See Configuration section for more information.
Pipelines
Your file {pipeline_name}.py
must contain a function called {pipeline_name}
decorated using kfp.dsl.pipeline
.
In previous versions, the functions / object used to be called pipeline
but it was changed to {pipeline_name}
to avoid confusion with the kfp.dsl.pipeline
decorator.
# vertex/pipelines/dummy_pipeline.py
import kfp.dsl
# New name to avoid confusion with the kfp.dsl.pipeline decorator
@kfp.dsl.pipeline()
def dummy_pipeline():
...
# Old name
@kfp.dsl.pipeline()
def pipeline():
...
Configs
Config file can be either .py
, .json
, .toml
or yaml
format.
They must be located in the config/{pipeline_name}
folder.
Why multiple formats?
.py
files are useful to define complex configs (e.g. a list of dicts) while .json
/ .toml
/ yaml
files are useful to define simple configs (e.g. a string).
It also adds flexibility to the user and allows you to use the deployer with almost no migration cost.
How to format them?
-
.py
files must be valid python files with two important elements:parameter_values
to pass arguments to your pipelineinput_artifacts
if you want to retrieve and create input artifacts to your pipeline. See Vertex Documentation for more information.
-
.json
files must be valid json files containing only one dict of key: value representing parameter values. -
.toml
files must be the same. Please note that TOML sections will be flattened, except for inline tables. Section names will be joined using"_"
separator and this is not configurable at the moment. Example:[modeling] model_name = "my-model" params = { lambda = 0.1 }
{ "modeling_model_name": "my-model", "modeling_params": { "lambda": 0.1 } }
-
.yaml
files must be valid yaml files containing only one dict of key: value representing parameter values.
Why are sections flattened when using TOML config files?
Vertex Pipelines parameter validation and parameter logging to Vertex Experiments are based on the parameter name.

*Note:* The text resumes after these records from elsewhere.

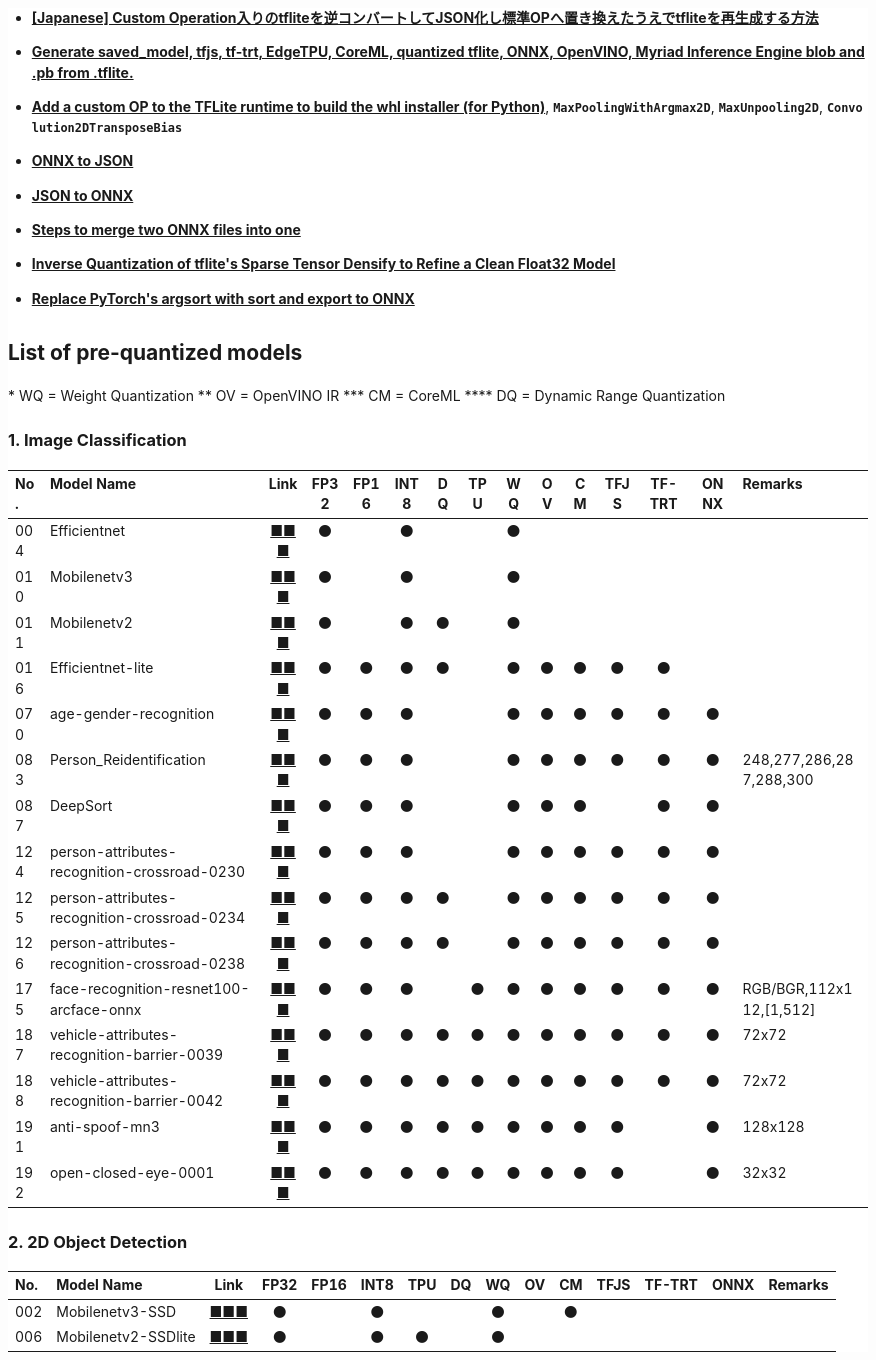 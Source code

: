 - **[[Japanese] Custom Operation入りのtfliteを逆コンバートしてJSON化し標準OPへ置き換えたうえでtfliteを再生成する方法](https://zenn.dev/pinto0309/articles/9d316860f8d418)**

- **[Generate saved_model, tfjs, tf-trt, EdgeTPU, CoreML, quantized tflite, ONNX, OpenVINO, Myriad Inference Engine blob and .pb from .tflite.](https://github.com/PINTO0309/tflite2tensorflow)**

- **[Add a custom OP to the TFLite runtime to build the whl installer (for Python)](https://zenn.dev/pinto0309/articles/a0e40c2817f2ee)**, **`MaxPoolingWithArgmax2D`**, **`MaxUnpooling2D`**, **`Convolution2DTransposeBias`**

- **[ONNX to JSON](https://github.com/PINTO0309/onnx2json)**

- **[JSON to ONNX](https://github.com/PINTO0309/json2onnx)**

- **[Steps to merge two ONNX files into one](https://zenn.dev/pinto0309/articles/80f18207a3f1ab)**

- **[Inverse Quantization of tflite's Sparse Tensor Densify to Refine a Clean Float32 Model](https://zenn.dev/pinto0309/articles/f6cabb1d13019f)**

- **[Replace PyTorch's argsort with sort and export to ONNX](https://zenn.dev/pinto0309/articles/ae0982b8673623)**

## List of pre-quantized models
\* WQ = Weight Quantization
\** OV = OpenVINO IR
\*** CM = CoreML
\**** DQ = Dynamic Range Quantization
### 1. Image Classification
|No.|Model Name|Link|FP32|FP16|INT8|DQ|TPU|WQ|OV|CM|TFJS|TF-TRT|ONNX|Remarks|
|:-|:-|:-:|:-:|:-:|:-:|:-:|:-:|:-:|:-:|:-:|:-:|:-:|:-:|:-|
|004|Efficientnet|[■■■](https://github.com/PINTO0309/PINTO_model_zoo/tree/master/004_efficientnet)|⚫||⚫|||⚫|||||||
|010|Mobilenetv3|[■■■](https://github.com/PINTO0309/PINTO_model_zoo/tree/master/010_mobilenetv3)|⚫||⚫|||⚫|||||||
|011|Mobilenetv2|[■■■](https://github.com/PINTO0309/PINTO_model_zoo/tree/master/011_mobilenetv2)|⚫||⚫|⚫||⚫|||||||
|016|Efficientnet-lite|[■■■](https://github.com/PINTO0309/PINTO_model_zoo/tree/master/016_EfficientNet-lite)|⚫|⚫|⚫|⚫||⚫|⚫|⚫|⚫|⚫|||
|070|age-gender-recognition|[■■■](https://github.com/PINTO0309/PINTO_model_zoo/tree/master/070_age-gender-recognition)|⚫|⚫|⚫|||⚫|⚫|⚫|⚫|⚫|⚫||
|083|Person_Reidentification|[■■■](https://github.com/PINTO0309/PINTO_model_zoo/tree/master/083_Person_Reidentification)|⚫|⚫|⚫|||⚫|⚫|⚫|⚫|⚫|⚫|248,277,286,287,288,300|
|087|DeepSort|[■■■](https://github.com/PINTO0309/PINTO_model_zoo/tree/master/087_DeepSort)|⚫|⚫|⚫|||⚫|⚫|⚫||⚫|⚫||
|124|person-attributes-recognition-crossroad-0230|[■■■](https://github.com/PINTO0309/PINTO_model_zoo/tree/master/124_person-attributes-recognition-crossroad-0230)|⚫|⚫|⚫|||⚫|⚫|⚫|⚫|⚫|⚫||
|125|person-attributes-recognition-crossroad-0234|[■■■](https://github.com/PINTO0309/PINTO_model_zoo/tree/master/125_person-attributes-recognition-crossroad-0234)|⚫|⚫|⚫|⚫||⚫|⚫|⚫|⚫|⚫|⚫||
|126|person-attributes-recognition-crossroad-0238|[■■■](https://github.com/PINTO0309/PINTO_model_zoo/tree/master/126_person-attributes-recognition-crossroad-0238)|⚫|⚫|⚫|⚫||⚫|⚫|⚫|⚫|⚫|⚫||
|175|face-recognition-resnet100-arcface-onnx|[■■■](https://github.com/PINTO0309/PINTO_model_zoo/tree/master/175_face-recognition-resnet100-arcface-onnx)|⚫|⚫|⚫||⚫|⚫|⚫|⚫|⚫|⚫|⚫|RGB/BGR,112x112,[1,512]|
|187|vehicle-attributes-recognition-barrier-0039|[■■■](https://github.com/PINTO0309/PINTO_model_zoo/tree/master/187_vehicle-attributes-recognition-barrier-0039)|⚫|⚫|⚫|⚫|⚫|⚫|⚫|⚫|⚫|⚫|⚫|72x72|
|188|vehicle-attributes-recognition-barrier-0042|[■■■](https://github.com/PINTO0309/PINTO_model_zoo/tree/master/188_vehicle-attributes-recognition-barrier-0042)|⚫|⚫|⚫|⚫|⚫|⚫|⚫|⚫|⚫|⚫|⚫|72x72|
|191|anti-spoof-mn3|[■■■](https://github.com/PINTO0309/PINTO_model_zoo/tree/master/191_anti-spoof-mn3)|⚫|⚫|⚫|⚫|⚫|⚫|⚫|⚫|⚫||⚫|128x128|
|192|open-closed-eye-0001|[■■■](https://github.com/PINTO0309/PINTO_model_zoo/tree/master/192_open-closed-eye-0001)|⚫|⚫|⚫|⚫|⚫|⚫|⚫|⚫|⚫||⚫|32x32|
### 2. 2D Object Detection
|No.|Model Name|Link|FP32|FP16|INT8|TPU|DQ|WQ|OV|CM|TFJS|TF-TRT|ONNX|Remarks|
|:-|:-|:-:|:-:|:-:|:-:|:-:|:-:|:-:|:-:|:-:|:-:|:-:|:-:|:-|
|002|Mobilenetv3-SSD|[■■■](https://github.com/PINTO0309/PINTO_model_zoo/tree/master/002_mobilenetv3-ssd)|⚫||⚫|||⚫||⚫|||||
|006|Mobilenetv2-SSDlite|[■■■](https://github.com/PINTO0309/PINTO_model_zoo/tree/master/006_mobilenetv2-ssdlite)|⚫||⚫|⚫||⚫|||||||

If you do not flatten your sections, you'll only be able to validate section names and that they should be of type dict
.
Not very useful.
Why aren't input_artifacts
supported in TOML / JSON config files?
Because it's low on the priority list. Feel free to open a PR if you want to add it.
How to name them?
{config_name}.py
or {config_name}.json
or {config_name}.toml
. config_name is free but must be unique for a given pipeline.
Settings
You will also need the following ENV variables, either exported or in a .env
file (see example in example.env
):
PROJECT_ID=YOUR_PROJECT_ID # GCP Project ID
GCP_REGION=europe-west1 # GCP Region
GAR_LOCATION=europe-west1 # Google Artifact Registry Location
GAR_PIPELINES_REPO_ID=YOUR_GAR_KFP_REPO_ID # Google Artifact Registry Repo ID (KFP format)
VERTEX_STAGING_BUCKET_NAME=YOUR_VERTEX_STAGING_BUCKET_NAME # GCS Bucket for Vertex Pipelines staging
VERTEX_SERVICE_ACCOUNT=YOUR_VERTEX_SERVICE_ACCOUNT # Vertex Pipelines Service Account
About env files
We're using env files and dotenv to load the environment variables.
No default value for --env-file
argument is provided to ensure that you don't accidentally deploy to the wrong project.
An example.env
file is provided in this repo.
This also allows you to work with multiple environments thanks to env files (test.env
, dev.env
, prod.env
, etc)